Reda Seyam (born 1959 or 1960), also known as Ghana Prakesh or Gnanavel (the one with two horns), was a German-Turkish Islamic militant and an official in the Islamic State (IS). He has been described as a 'veteran of jihad' and is the highest ranking German member of the Islamic State.

==Background==
Reda Seyam was born in 1959 or 1960 in Egypt. He joined the Bosnian mujahideen in 1994, fighting in the Bosnian War (1992–95). He later moved to Riyadh, Saudi Arabia in 1998.

Seyam is suspected of playing a role in financing the 2002 Bali bombings. He was arrested in Indonesia and interrogated by the Central Intelligence Agency at a black site before being extradited to Germany in 2003, where he became an influential figure in the Salafi movement.

==Islamic State==
On August 19, 2013, it was reported that Seyam was active in Syria. Presently he is said to be the "emir for education" in Nineveh Governorate, Iraq, where he is responsible for "education reform" in the region. He has appeared in a video titled "Education in the Shade of the Caliphate" and in pictures taken inside Mosul University.

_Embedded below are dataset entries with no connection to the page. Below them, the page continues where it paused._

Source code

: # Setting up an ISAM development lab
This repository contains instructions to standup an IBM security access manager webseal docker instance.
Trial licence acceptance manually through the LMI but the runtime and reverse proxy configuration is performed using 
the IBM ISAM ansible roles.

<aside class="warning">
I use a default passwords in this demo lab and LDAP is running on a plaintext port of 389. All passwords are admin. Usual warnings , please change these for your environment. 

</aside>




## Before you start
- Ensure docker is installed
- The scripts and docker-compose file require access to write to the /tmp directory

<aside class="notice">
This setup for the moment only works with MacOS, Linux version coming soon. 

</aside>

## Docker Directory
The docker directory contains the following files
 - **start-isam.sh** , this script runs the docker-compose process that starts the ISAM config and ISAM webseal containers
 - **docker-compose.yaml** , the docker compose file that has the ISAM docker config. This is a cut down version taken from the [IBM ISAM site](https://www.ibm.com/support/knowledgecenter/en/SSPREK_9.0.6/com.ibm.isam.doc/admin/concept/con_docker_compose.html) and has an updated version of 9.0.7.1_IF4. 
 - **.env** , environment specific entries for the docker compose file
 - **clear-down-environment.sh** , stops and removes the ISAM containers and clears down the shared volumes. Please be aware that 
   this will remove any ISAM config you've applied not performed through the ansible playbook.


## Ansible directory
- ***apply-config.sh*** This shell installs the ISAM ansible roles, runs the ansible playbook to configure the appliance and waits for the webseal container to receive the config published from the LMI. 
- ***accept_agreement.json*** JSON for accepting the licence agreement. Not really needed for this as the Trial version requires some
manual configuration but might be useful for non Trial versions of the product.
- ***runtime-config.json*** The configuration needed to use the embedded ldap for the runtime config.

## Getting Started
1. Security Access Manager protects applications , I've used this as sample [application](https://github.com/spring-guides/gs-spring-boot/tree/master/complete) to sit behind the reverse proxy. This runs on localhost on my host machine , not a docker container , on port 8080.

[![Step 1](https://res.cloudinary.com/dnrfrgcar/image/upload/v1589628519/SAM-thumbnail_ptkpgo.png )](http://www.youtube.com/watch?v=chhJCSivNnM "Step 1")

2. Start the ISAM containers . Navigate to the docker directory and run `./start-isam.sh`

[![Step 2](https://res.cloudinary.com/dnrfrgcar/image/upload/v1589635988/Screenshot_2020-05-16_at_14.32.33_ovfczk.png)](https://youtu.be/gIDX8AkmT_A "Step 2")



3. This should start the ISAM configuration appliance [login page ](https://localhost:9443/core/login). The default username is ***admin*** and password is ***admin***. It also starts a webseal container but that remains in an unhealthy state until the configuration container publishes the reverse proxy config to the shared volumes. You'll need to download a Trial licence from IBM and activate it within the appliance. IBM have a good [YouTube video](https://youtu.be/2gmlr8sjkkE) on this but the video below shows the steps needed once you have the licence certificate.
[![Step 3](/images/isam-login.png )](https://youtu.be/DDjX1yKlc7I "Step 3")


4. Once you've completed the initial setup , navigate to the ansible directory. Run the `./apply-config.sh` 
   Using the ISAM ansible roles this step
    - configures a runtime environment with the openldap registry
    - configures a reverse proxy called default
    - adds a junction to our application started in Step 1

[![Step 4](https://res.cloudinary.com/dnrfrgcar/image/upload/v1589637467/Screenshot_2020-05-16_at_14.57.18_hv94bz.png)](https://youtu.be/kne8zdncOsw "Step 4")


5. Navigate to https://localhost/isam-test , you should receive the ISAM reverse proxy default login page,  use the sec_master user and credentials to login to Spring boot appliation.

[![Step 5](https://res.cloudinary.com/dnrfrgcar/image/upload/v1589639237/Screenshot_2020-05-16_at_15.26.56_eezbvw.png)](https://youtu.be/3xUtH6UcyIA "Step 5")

According to a study by Jean-Charles Brisard and Kevin Jacksom, he was at one point deputy to the Islamic State governor in Aleppo province in Syria.

==Family==

Seyam first married in 1988. His first wife left him and was placed in witness protection by the German government. He later remarried. Seyam has a son named Jihad. The Berlin Interior Minister, Ehrhart Körting made a complaint against him naming his son Jihad but on September 2, 2009 the Court of Appeal ruled that this was a common name in the Arab world and was, therefore, permissible.